> Study material:
---------------
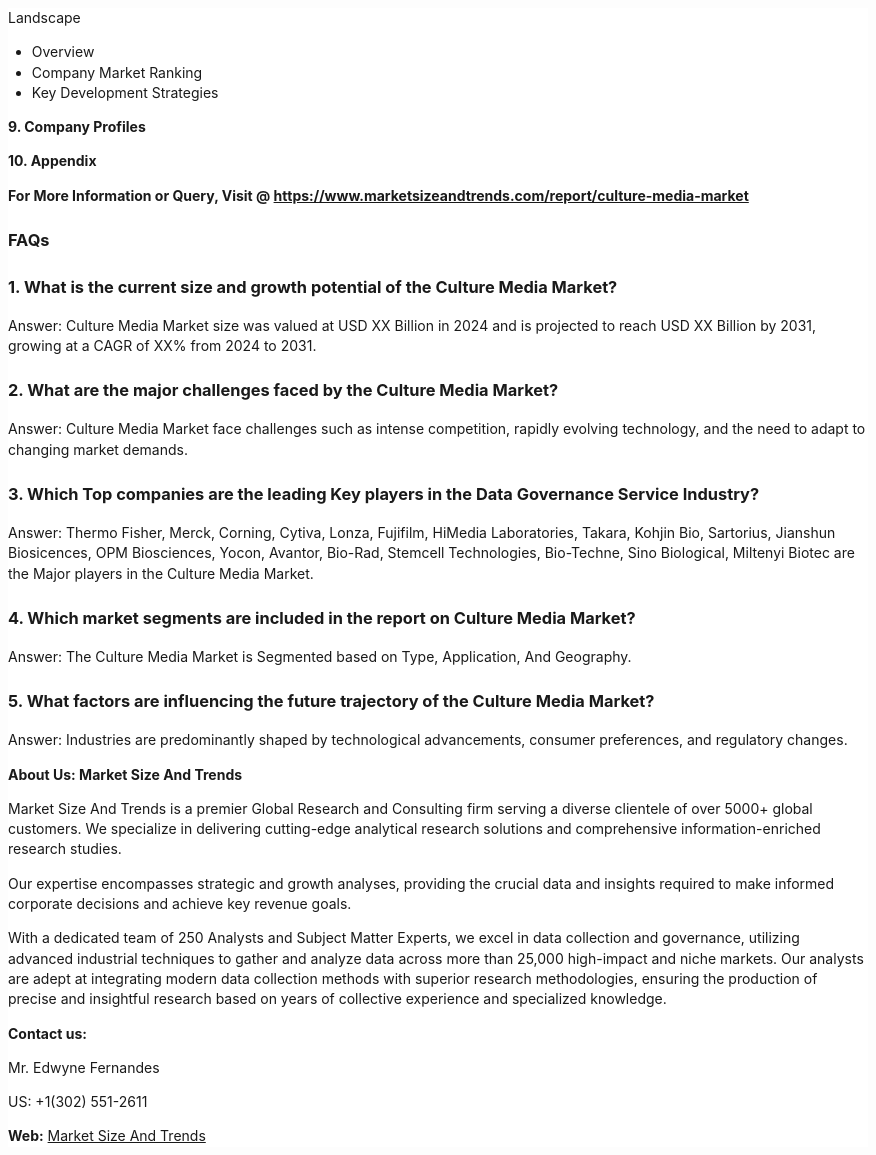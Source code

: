 Landscape</span></strong></p></div><div class="" data-test-id=""><ul><li><span class="">Overview</span></li><li><span class="">Company Market Ranking</span></li><li><span class="">Key Development Strategies</span></li></ul></div><div class="" data-test-id=""><p><strong><span class="">9. Company Profiles</span></strong></p></div><div class="" data-test-id=""><p><strong><span class="">10. Appendix</span></strong></p></div><div class="" data-test-id=""><p><strong><span class="">For More Information or Query, Visit @ <a href="https://www.marketsizeandtrends.com/report/culture-media-market" target="_blank">https://www.marketsizeandtrends.com/report/culture-media-market</a></span></strong></p></div><div class="" data-test-id=""><div class="article-main__content" data-test-id="publishing-text-block"><h3><strong><span class="">FAQs</span></strong></h3></div><div class="article-main__content" data-test-id="publishing-text-block"><h3><span class="">1. What is the current size and growth potential of the Culture Media Market?</span></h3></div><div class="article-main__content" data-test-id="publishing-text-block"><p><span class="font-[700]">Answer</span><span class="">: Culture Media Market size was valued at USD XX Billion in 2024 and is projected to reach USD XX Billion by 2031, growing at a CAGR of XX% from 2024 to 2031.</span></p></div><div class="article-main__content" data-test-id="publishing-text-block"><h3><span class="">2. What are the major challenges faced by the Culture Media Market?</span></h3></div><div class="article-main__content" data-test-id="publishing-text-block"><p><span class="font-[700]">Answer</span><span class="">: Culture Media Market face challenges such as intense competition, rapidly evolving technology, and the need to adapt to changing market demands.</span></p></div><div class="article-main__content" data-test-id="publishing-text-block"><h3><span class="">3. Which Top companies are the leading Key players in the Data Governance Service Industry?</span></h3></div><div class="article-main__content" data-test-id="publishing-text-block"><p><span class="font-[700]">Answer</span><span class="">: Thermo Fisher, Merck, Corning, Cytiva, Lonza, Fujifilm, HiMedia Laboratories, Takara, Kohjin Bio, Sartorius, Jianshun Biosicences, OPM Biosciences, Yocon, Avantor, Bio-Rad, Stemcell Technologies, Bio-Techne, Sino Biological, Miltenyi Biotec are the Major players in the Culture Media Market.</span></p></div><div class="article-main__content" data-test-id="publishing-text-block"><h3><span class="">4. Which market segments are included in the report on Culture Media Market?</span></h3></div><div class="article-main__content" data-test-id="publishing-text-block"><p><span class="font-[700]">Answer</span><span class="">: The Culture Media Market is Segmented based on Type, Application, And Geography.</span></p></div><div class="article-main__content" data-test-id="publishing-text-block"><h3><span class="">5. What factors are influencing the future trajectory of the Culture Media Market?</span></h3></div><div class="article-main__content" data-test-id="publishing-text-block"><p><span class="font-[700]">Answer:</span><span class="">&nbsp;Industries are predominantly shaped by technological advancements, consumer preferences, and regulatory changes.</span></p></div><p><strong><span class="">About Us: Market Size And Trends</span></strong></p></div><div class="" data-test-id=""><p><span class="">Market Size And Trends is a premier Global Research and Consulting firm serving a diverse clientele of over 5000+ global customers. We specialize in delivering cutting-edge analytical research solutions and comprehensive information-enriched research studies.</span></p></div><div class="" data-test-id=""><p><span class="">Our expertise encompasses strategic and growth analyses, providing the crucial data and insights required to make informed corporate decisions and achieve key revenue goals.</span></p></div><div class="" data-test-id=""><p><span class="">With a dedicated team of 250 Analysts and Subject Matter Experts, we excel in data collection and governance, utilizing advanced industrial techniques to gather and analyze data across more than 25,000 high-impact and niche markets. Our analysts are adept at integrating modern data collection methods with superior research methodologies, ensuring the production of precise and insightful research based on years of collective experience and specialized knowledge.</span></p></div><div class="" data-test-id=""><p><strong><span class="">Contact us:</span></strong></p></div><div class="" data-test-id=""><p><span class="">Mr. Edwyne Fernandes</span></p></div><div class="" data-test-id=""><p><span class="">US: +1(302) 551-2611<br /></span></p><p><span class=""><strong>Web:</strong> <a href="https://www.marketsizeandtrends.com/" target="_blank">Market Size And Trends</a></span></p></div>
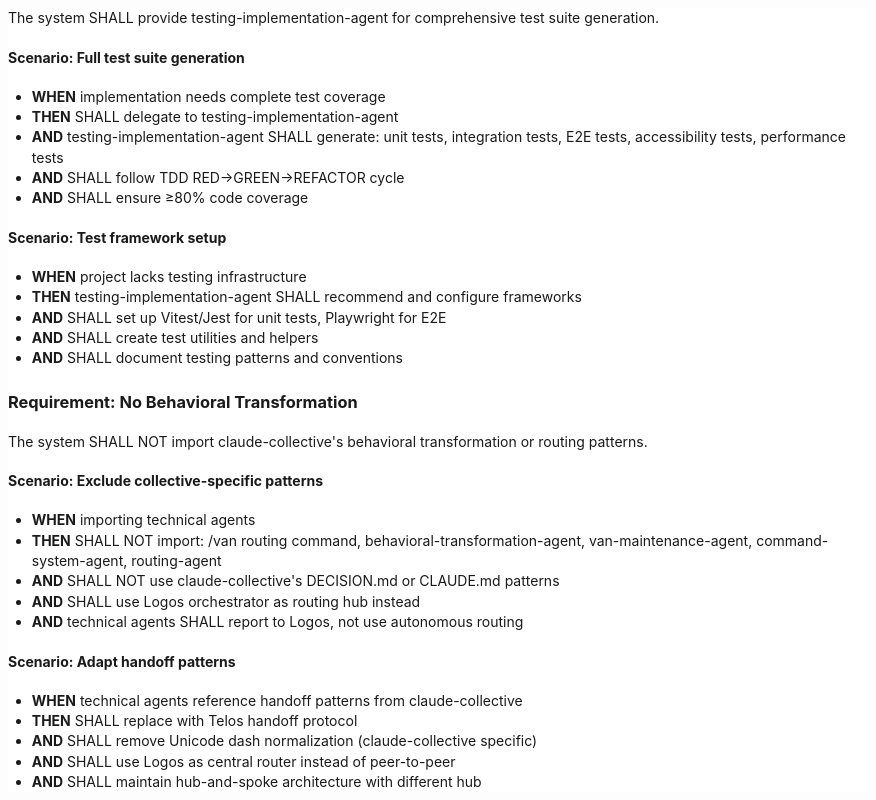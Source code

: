 The system SHALL provide testing-implementation-agent for comprehensive test
suite generation.

#### Scenario: Full test suite generation

- **WHEN** implementation needs complete test coverage
- **THEN** SHALL delegate to testing-implementation-agent
- **AND** testing-implementation-agent SHALL generate: unit tests, integration
  tests, E2E tests, accessibility tests, performance tests
- **AND** SHALL follow TDD RED→GREEN→REFACTOR cycle
- **AND** SHALL ensure ≥80% code coverage

#### Scenario: Test framework setup

- **WHEN** project lacks testing infrastructure
- **THEN** testing-implementation-agent SHALL recommend and configure frameworks
- **AND** SHALL set up Vitest/Jest for unit tests, Playwright for E2E
- **AND** SHALL create test utilities and helpers
- **AND** SHALL document testing patterns and conventions

### Requirement: No Behavioral Transformation

The system SHALL NOT import claude-collective's behavioral transformation or
routing patterns.

#### Scenario: Exclude collective-specific patterns

- **WHEN** importing technical agents
- **THEN** SHALL NOT import: /van routing command,
  behavioral-transformation-agent, van-maintenance-agent, command-system-agent,
  routing-agent
- **AND** SHALL NOT use claude-collective's DECISION.md or CLAUDE.md patterns
- **AND** SHALL use Logos orchestrator as routing hub instead
- **AND** technical agents SHALL report to Logos, not use autonomous routing

#### Scenario: Adapt handoff patterns

- **WHEN** technical agents reference handoff patterns from claude-collective
- **THEN** SHALL replace with Telos handoff protocol
- **AND** SHALL remove Unicode dash normalization (claude-collective specific)
- **AND** SHALL use Logos as central router instead of peer-to-peer
- **AND** SHALL maintain hub-and-spoke architecture with different hub
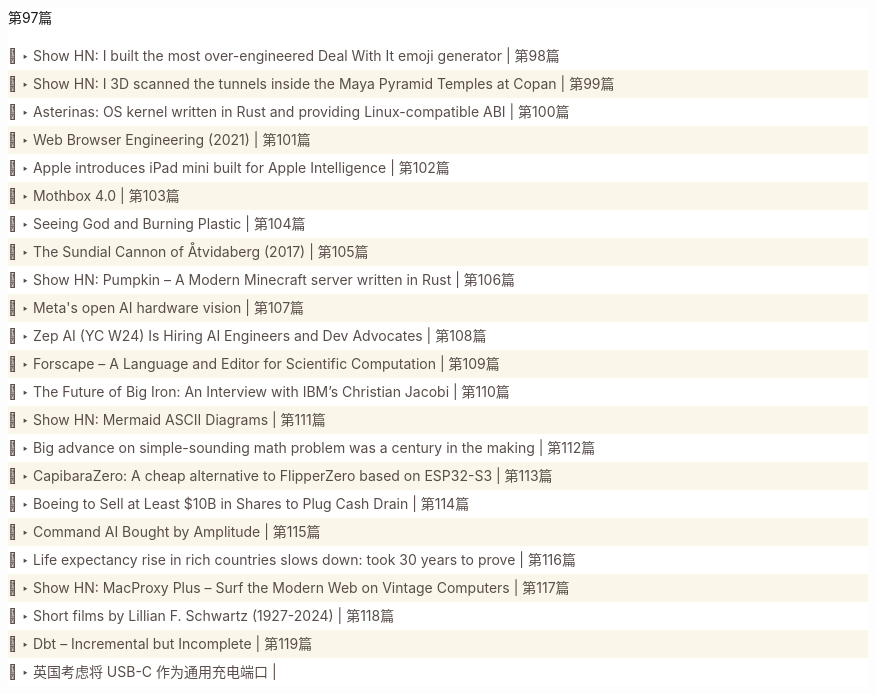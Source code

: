 第97篇</a></div><div style='line-height:3;' ><a href='https://emoji.build/deal-with-it-generator/' style="line-height:2;text-decoration:none;display:block;color:#584D49;">🌈 ‣ Show HN: I built the most over-engineered Deal With It emoji generator | 第98篇</a></div><div style='line-height:3;background-color:#FAF6EA;' ><a href='https://mused.com/guided/158/temple-26-and-excavation-tunnels-copan-ruinas/' style="line-height:2;text-decoration:none;display:block;color:#584D49;">🌈 ‣ Show HN: I 3D scanned the tunnels inside the Maya Pyramid Temples at Copan | 第99篇</a></div><div style='line-height:3;' ><a href='https://github.com/asterinas/asterinas' style="line-height:2;text-decoration:none;display:block;color:#584D49;">🌈 ‣ Asterinas: OS kernel written in Rust and providing Linux-compatible ABI | 第100篇</a></div><div style='line-height:3;background-color:#FAF6EA;' ><a href='https://browser.engineering/index.html' style="line-height:2;text-decoration:none;display:block;color:#584D49;">🌈 ‣ Web Browser Engineering (2021) | 第101篇</a></div><div style='line-height:3;' ><a href='https://www.apple.com/newsroom/2024/10/apple-introduces-powerful-new-ipad-mini-built-for-apple-intelligence/' style="line-height:2;text-decoration:none;display:block;color:#584D49;">🌈 ‣ Apple introduces iPad mini built for Apple Intelligence | 第102篇</a></div><div style='line-height:3;background-color:#FAF6EA;' ><a href='https://digital-naturalism-laboratories.github.io/Mothbox/' style="line-height:2;text-decoration:none;display:block;color:#584D49;">🌈 ‣ Mothbox 4.0 | 第103篇</a></div><div style='line-height:3;' ><a href='https://ofthetwodreams.substack.com/p/seeing-god-and-burning-plastic-i' style="line-height:2;text-decoration:none;display:block;color:#584D49;">🌈 ‣ Seeing God and Burning Plastic | 第104篇</a></div><div style='line-height:3;background-color:#FAF6EA;' ><a href='https://www.amusingplanet.com/2017/02/the-sundial-cannon-of-atvidaberg.html' style="line-height:2;text-decoration:none;display:block;color:#584D49;">🌈 ‣ The Sundial Cannon of Åtvidaberg (2017) | 第105篇</a></div><div style='line-height:3;' ><a href='https://github.com/Snowiiii/Pumpkin' style="line-height:2;text-decoration:none;display:block;color:#584D49;">🌈 ‣ Show HN: Pumpkin – A Modern Minecraft server written in Rust | 第106篇</a></div><div style='line-height:3;background-color:#FAF6EA;' ><a href='https://engineering.fb.com/2024/10/15/data-infrastructure/metas-open-ai-hardware-vision/' style="line-height:2;text-decoration:none;display:block;color:#584D49;">🌈 ‣ Meta's open AI hardware vision | 第107篇</a></div><div style='line-height:3;' ><a href='https://www.ycombinator.com/companies/zep-ai/jobs' style="line-height:2;text-decoration:none;display:block;color:#584D49;">🌈 ‣ Zep AI (YC W24) Is Hiring AI Engineers and Dev Advocates | 第108篇</a></div><div style='line-height:3;background-color:#FAF6EA;' ><a href='https://github.com/JohnDTill/Forscape' style="line-height:2;text-decoration:none;display:block;color:#584D49;">🌈 ‣ Forscape – A Language and Editor for Scientific Computation | 第109篇</a></div><div style='line-height:3;' ><a href='https://morethanmoore.substack.com/p/the-future-of-big-iron-telum-ii-and' style="line-height:2;text-decoration:none;display:block;color:#584D49;">🌈 ‣ The Future of Big Iron: An Interview with IBM’s Christian Jacobi | 第110篇</a></div><div style='line-height:3;background-color:#FAF6EA;' ><a href='https://mermaid-ascii.art/' style="line-height:2;text-decoration:none;display:block;color:#584D49;">🌈 ‣ Show HN: Mermaid ASCII Diagrams | 第111篇</a></div><div style='line-height:3;' ><a href='https://www.quantamagazine.org/big-advance-on-simple-sounding-math-problem-was-a-century-in-the-making-20241014/' style="line-height:2;text-decoration:none;display:block;color:#584D49;">🌈 ‣ Big advance on simple-sounding math problem was a century in the making | 第112篇</a></div><div style='line-height:3;background-color:#FAF6EA;' ><a href='https://capibarazero.github.io/docs/' style="line-height:2;text-decoration:none;display:block;color:#584D49;">🌈 ‣ CapibaraZero: A cheap alternative to FlipperZero based on ESP32-S3 | 第113篇</a></div><div style='line-height:3;' ><a href='https://www.wsj.com/business/boeing-needing-cash-moves-to-sell-new-shares-fce4c116' style="line-height:2;text-decoration:none;display:block;color:#584D49;">🌈 ‣ Boeing to Sell at Least $10B in Shares to Plug Cash Drain | 第114篇</a></div><div style='line-height:3;background-color:#FAF6EA;' ><a href='https://www.command.ai/blog/command-ai-is-now-part-of-amplitude/' style="line-height:2;text-decoration:none;display:block;color:#584D49;">🌈 ‣ Command AI Bought by Amplitude | 第115篇</a></div><div style='line-height:3;' ><a href='https://www.nature.com/articles/d41586-024-03244-1' style="line-height:2;text-decoration:none;display:block;color:#584D49;">🌈 ‣ Life expectancy rise in rich countries slows down: took 30 years to prove | 第116篇</a></div><div style='line-height:3;background-color:#FAF6EA;' ><a href='https://github.com/hunterirving/macproxy_plus' style="line-height:2;text-decoration:none;display:block;color:#584D49;">🌈 ‣ Show HN: MacProxy Plus – Surf the Modern Web on Vintage Computers | 第117篇</a></div><div style='line-height:3;' ><a href='http://lillian.com/films/' style="line-height:2;text-decoration:none;display:block;color:#584D49;">🌈 ‣ Short films by Lillian F. Schwartz (1927-2024) | 第118篇</a></div><div style='line-height:3;background-color:#FAF6EA;' ><a href='https://tobikodata.com/dbt-incremental-but-incomplete.html' style="line-height:2;text-decoration:none;display:block;color:#584D49;">🌈 ‣ Dbt – Incremental but Incomplete | 第119篇</a></div><div style='line-height:3;' ><a href='https://www.solidot.org/story?sid=79498' style="line-height:2;text-decoration:none;display:block;color:#584D49;">🌈 ‣ 英国考虑将 USB-C 作为通用充电端口 |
---------------
> Task item: Working from the records above, write out verbatim only the lines from the line containing "- **WHEN** importing technical agents" through the line containing "- **AND** SHALL NOT".

> Response to this exercise:
- **WHEN** importing technical agents
- **THEN** SHALL NOT import: /van routing command,
  behavioral-transformation-agent, van-maintenance-agent, command-system-agent,
  routing-agent
- **AND** SHALL NOT use claude-collective's DECISION.md or CLAUDE.md patterns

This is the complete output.